I'm wanting to select the second <td> element with className b.

Why when using selector .b:nth-of-type(2) yield no result?

  <div id="foot">
    <table id="nav">
      <tbody>
        <tr valign="top">
          <td class="b"><b>Previous</b></td>
          <td><b>1</b></td>
          <td><a href="#">2</a></td>
          <td><a href="#">3</a></td>
          <td><a href="#">4</a></td>
          <td><a href="#">5</a></td>
          <td><a href="#">6</a></td>
          <td><a href="#">7</a></td>
          <td><a href="#">8</a></td>
          <td><a href="#">9</a></td>
          <td><a href="#">10</a></td>
          <td class="b"><a href="#">Next</a></td>
        </tr>
      </tbody>
    </table>
  </div>

Stipulations

1. The number of <td> elements can change.
2. pure JavaScript/CSS only.

Although .b:nth-last-child(1) would work,
this question is to understand why .b:nth-child(2) does not return the same.

Example Fiddle

From W3C Specs

The :nth-of-type() pseudo-class represents an element that has an+b siblings with the same expanded element name before it in the document tree, for any zero or positive integer value of n, and has a parent element.

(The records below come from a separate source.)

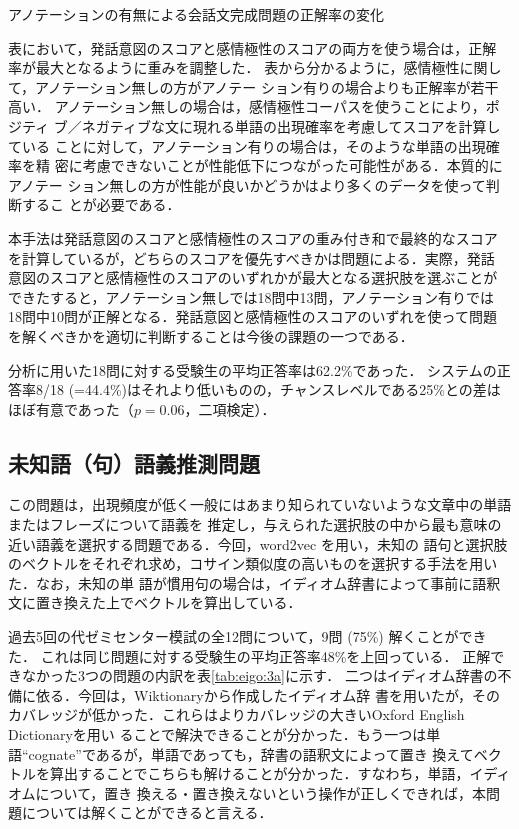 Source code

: \documentclass[japanese]{jnlp_1.4b}
\begin{document}
\begin{table}[b]
\caption{アノテーションの有無による会話文完成問題の正解率の変化}
\label{tab:eigo:2b}

\end{table}

表において，発話意図のスコアと感情極性のスコアの両方を使う場合は，正解
率が最大となるように重みを調整した．
表から分かるように，感情極性に関して，アノテーション無しの方がアノテー
ション有りの場合よりも正解率が若干高い．
アノテーション無しの場合は，感情極性コーパスを使うことにより，ポジティ
ブ／ネガティブな文に現れる単語の出現確率を考慮してスコアを計算している
ことに対して，アノテーション有りの場合は，そのような単語の出現確率を精
密に考慮できないことが性能低下につながった可能性がある．本質的にアノテー
ション無しの方が性能が良いかどうかはより多くのデータを使って判断するこ
とが必要である．

本手法は発話意図のスコアと感情極性のスコアの重み付き和で最終的なスコア
を計算しているが，どちらのスコアを優先すべきかは問題による．実際，発話
意図のスコアと感情極性のスコアのいずれかが最大となる選択肢を選ぶことが
できたすると，アノテーション無しでは18問中13問，アノテーション有りでは
18問中10問が正解となる．発話意図と感情極性のスコアのいずれを使って問題
を解くべきかを適切に判断することは今後の課題の一つである．

分析に用いた18問に対する受験生の平均正答率は62.2\%であった．
システムの正答率8/18 (=44.4\%)はそれより低いものの，チャンスレベルである25\%との差は
ほぼ有意であった（$p=0.06$，二項検定）．


\subsection{未知語（句）語義推測問題}
\label{sec:eigo:3a}

この問題は，出現頻度が低く一般にはあまり知られていないような文章中の単語またはフレーズについて語義を
推定し，与えられた選択肢の中から最も意味の近い語義を選択する問題である．今回，word2vec \cite{Mikolov13}を用い，未知の
語句と選択肢のベクトルをそれぞれ求め，コサイン類似度の高いものを選択する手法を用いた．なお，未知の単
語が慣用句の場合は，イディオム辞書によって事前に語釈文に置き換えた上でベクトルを算出している．

過去5回の代ゼミセンター模試の全12問について，9問 (75\%) 解くことができた．
これは同じ問題に対する受験生の平均正答率48\%を上回っている．
正解できなかった3つの問題の内訳を表\ref{tab:eigo:3a}に示す．
二つはイディオム辞書の不備に依る．今回は，Wiktionaryから作成したイディオム辞
書を用いたが，そのカバレッジが低かった．これらはよりカバレッジの大きいOxford English Dictionaryを用い
ることで解決できることが分かった．もう一つは単語``cognate''であるが，単語であっても，辞書の語釈文によって置き
換えてベクトルを算出することでこちらも解けることが分かった．すなわち，単語，イディオムについて，置き
換える・置き換えないという操作が正しくできれば，本問題については解くことができると言える．
\end{document}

So it looks like you can't use class name to select elements along with this pseudo class.

+:nth-of-type()

as @Sourabh already said, nth-of-type isn't correct in this case, nth-child (or last-child in this case) is the correct way to go. I updated your fiddle. Your markup was inconsistent as well. In the first .b you have a <b> element, while in the second(last one), you had an <a> tag.